El euro llegó a su nivel más bajo en los últimos 4 años
Crece el temor a que gobiernos del Viejo Continente no logren evitar que los problemas de algunos de sus estados con su deuda dañen a la economía de todo el bloque.
Londres. El euro perdió ayer aún más terreno, llegando a su punto más bajo en cuatro años ante el dólar, en medio de los crecientes temores de que los gobiernos europeos no puedan evitar que la crisis deudora de un Estado dañe a la economía de todo el continente.
La moneda cayó un 12 por ciento en la última semana a pesar del enorme plan de rescate por 750 mil millones de euros (un billón de dólares) propuesto hace una semana por la Unión Europea y el Fondo Monetario Internacional.
En las primeras operaciones vespertinas en Europa, el euro se intercambiaba un 0,3 por ciento abajo en 1,2320 dólar, mientras los ministros de Finanzas de la Unión Europea se reunían en Bruselas para tratar de restaurar la confianza y evitar una crisis financiera total.
Antes, la moneda que comparten 16 países europeos había caído a 1,2237 dólar, su punto más bajo desde abril de 2006, lo que significaba que perdió casi 10 centavos en una semana.
El descenso surgió mientras los líderes europeos afirmaban que el paquete de préstamos para controlar las deudas soberanas de Grecia y otros países no es suficiente y que los gobiernos deben emprender medidas drásticas además de mejorar las reglas fundamentales que rigen a la moneda de 11 años de vida.
La canciller alemana Angela Merkel aceptó el pasado fin de semana que el paquete no era nada más que un paliativo a los problemas que afectan a los países de la Eurozona, desde Irlanda hasta Grecia.
Según Merkel, la solución es más cooperación en las políticas financieras y económicas en toda Europa para asegurar la estabilidad a largo plazo del euro.
Por su parte, el presidente del Banco Central Europeo, Jean Claude Trichet, hizo declaraciones similares al diario alemán Der Spiegel y dijo que el paquete sirvió para "comprar tiempo, pero nada más", y que ahora "hay necesidad de un salto cuántico en la gobernanza de la zona del euro".
El paquete, que se suma a un plan de rescate por 110 mil millones de euros para Grecia, parece haber calmado los temores de un desastre inmediato, por ejemplo, una ola de incumplimiento en la deuda de los 16 países de la Eurozona, pero continúa habiendo inquietudes sobre el largo plazo.
Los inversionistas se muestran escépticos sobre la habilidad de los gobiernos europeos, en especial el griego, para impulsar las medidas de austeridad prometidas ante la posibilidad de una revuelta política y social.

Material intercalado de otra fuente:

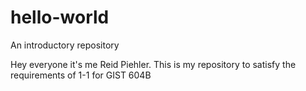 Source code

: # hello-world
An introductory repository

Hey everyone it's me Reid Piehler.
This is my repository to satisfy the requirements of 1-1 for GIST 604B

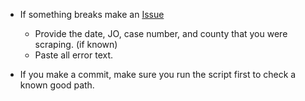 - If something breaks make an [Issue](../../issues)
  - Provide the date, JO, case number, and county that you were scraping. (if known)
  - Paste all error text.

- If you make a commit, make sure you run the script first to check a known good path.
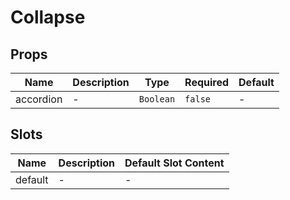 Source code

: # Collapse

## Props

<!-- @vuese:Collapse:props:start -->
|Name|Description|Type|Required|Default|
|---|---|---|---|---|
|accordion|-|`Boolean`|`false`|-|

<!-- @vuese:Collapse:props:end -->


## Slots

<!-- @vuese:Collapse:slots:start -->
|Name|Description|Default Slot Content|
|---|---|---|
|default|-|-|

<!-- @vuese:Collapse:slots:end -->


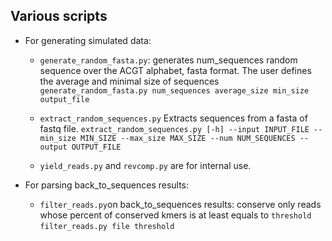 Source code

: ## Various scripts

* For generating simulated data: 
  
  * `generate_random_fasta.py`: generates num_sequences random sequence over the ACGT alphabet, fasta format. The user defines the average and minimal size of sequences
    `generate_random_fasta.py num_sequences average_size min_size output_file`
  
  * `extract_random_sequences.py`  Extracts sequences from a fasta of fastq file. 
    `extract_random_sequences.py [-h] --input INPUT_FILE --min_size MIN_SIZE --max_size MAX_SIZE --num NUM_SEQUENCES --output OUTPUT_FILE` 
  
  * `yield_reads.py` and `revcomp.py` are for internal use.

* For parsing back_to_sequences results: 
  
  * `filter_reads.py`on back_to_sequences results: conserve only reads whose percent of conserved kmers is at least equals to `threshold`
    `filter_reads.py file threshold`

Incluso si sucede así, hay temores de que los recortes afecten el crecimiento y hagan aún más difícil para el gobierno el pago de la deuda.
Mientras tanto, los ministros de Finanzas de la Eurozona respaldaron las medidas adicionales de estabilización fiscal que les presentó anoche la ministra de Economía española, Elena Salgado, según dijo en la madrugada de hoy (martes) el presidente del Eurogrupo y primer ministro luxemburgués, Jean-Claude Juncker.
"Valientes". "Son medidas valientes. Los gobiernos de España y Portugal han respondido rápidamente y con prontitud a la petición que les hicimos en la última reunión", dijo Juncker, en la rueda de prensa que siguió a una reunión de más de siete horas, en la que según las fuentes consultadas, ningún ministro expresó importantes salvedades al plan de saneamiento fiscal español.
El comisario de Asuntos Económicos y Monetarios, Olli Rehn, también dio la bienvenida a las medidas de España y Portugal, aunque recordó que su equipo aún no tuvo tiempo para hacer una "evaluación profunda", que efectuará con vistas a la reunión del Eurogrupo del 7 de junio, y que servirá de base para que los 16 países del euro emitan un juicio final.
En este sentido, la ministra Salgado dijo ayer que no cree que "los Dieciséis" vayan a pedirle esfuerzos adicionales de consolidación fiscal.